*** Information shown Section Begins ***
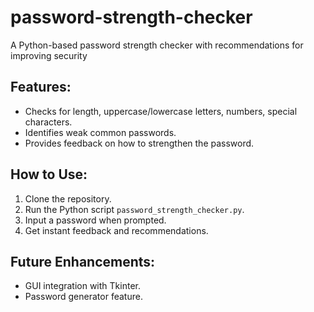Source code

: # password-strength-checker
A Python-based password strength checker with recommendations for improving security

## Features:
- Checks for length, uppercase/lowercase letters, numbers, special characters.
- Identifies weak common passwords.
- Provides feedback on how to strengthen the password.

## How to Use:
1. Clone the repository.
2. Run the Python script `password_strength_checker.py`.
3. Input a password when prompted.
4. Get instant feedback and recommendations.

## Future Enhancements:
- GUI integration with Tkinter.
- Password generator feature.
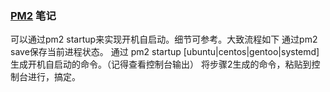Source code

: ### [PM2](https://wohugb.gitbooks.io/pm2/features/make_pm2_restart_on_server_reboot.html) 笔记
可以通过pm2 startup来实现开机自启动。细节可参考。大致流程如下
通过pm2 save保存当前进程状态。
通过 pm2 startup [ubuntu|centos|gentoo|systemd]生成开机自启动的命令。（记得查看控制台输出）
将步骤2生成的命令，粘贴到控制台进行，搞定。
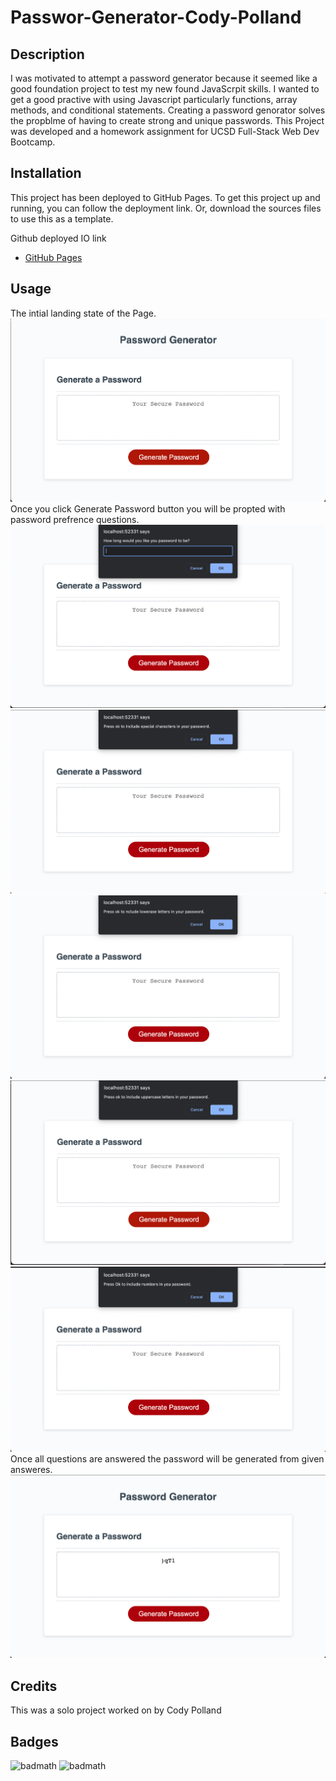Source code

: # Passwor-Generator-Cody-Polland

## Description

I was motivated to attempt a password generator because it seemed like a good foundation project to test my new found JavaScrpit skills. I wanted to get a good practive with using Javascript particularly functions, array methods, and conditional statements. Creating a password genorator solves the propblme of having to create strong and unique passwords. This Project was developed and a homework assignment for UCSD Full-Stack Web Dev Bootcamp.

## Installation

This project has been deployed to GitHub Pages. To get this project up and running, you can follow the deployment link. Or, download the sources files to use this as a template. 

Github deployed IO link
- [GitHub Pages](https://cpolland.github.io/Passwor-Generator-Cody-Polland/)

## Usage
The intial landing state of the Page.
![](assets/images/Screen%20Shot%202022-07-19%20at%202.42.24%20PM.png)
Once you click Generate Password button you will be propted with password prefrence questions. 
![](assets/images/Screen%20Shot%202022-07-19%20at%202.42.37%20PM.png)
![](assets/images/Screen%20Shot%202022-07-19%20at%202.42.50%20PM.png)
![](assets/images/Screen%20Shot%202022-07-19%20at%202.43.00%20PM.png)
![](assets/images/Screen%20Shot%202022-07-19%20at%202.43.10%20PM.png)
![](assets/images/Screen%20Shot%202022-07-19%20at%202.43.20%20PM.png)
Once all questions are answered the password will be generated from given answeres. 
![](assets/images/Screen%20Shot%202022-07-19%20at%202.43.28%20PM.png)



## Credits

This was a solo project worked on by Cody Polland



## Badges

![badmath](https://img.shields.io/badge/Made%20for-VSCode-1f425f.svg)
![badmath](https://badges.aleen42.com/src/javascript.svg)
*** Information shown Section Ends ***
**Exercise:**
Search the entries for the word "with". Copy each line where it appears.

**Solution to this exercise:**
A Python-based password strength checker with recommendations for improving security
- GUI integration with Tkinter.
I was motivated to attempt a password generator because it seemed like a good foundation project to test my new found JavaScrpit skills. I wanted to get a good practive with using Javascript particularly functions, array methods, and conditional statements. Creating a password genorator solves the propblme of having to create strong and unique passwords. This Project was developed and a homework assignment for UCSD Full-Stack Web Dev Bootcamp.
Once you click Generate Password button you will be propted with password prefrence questions. 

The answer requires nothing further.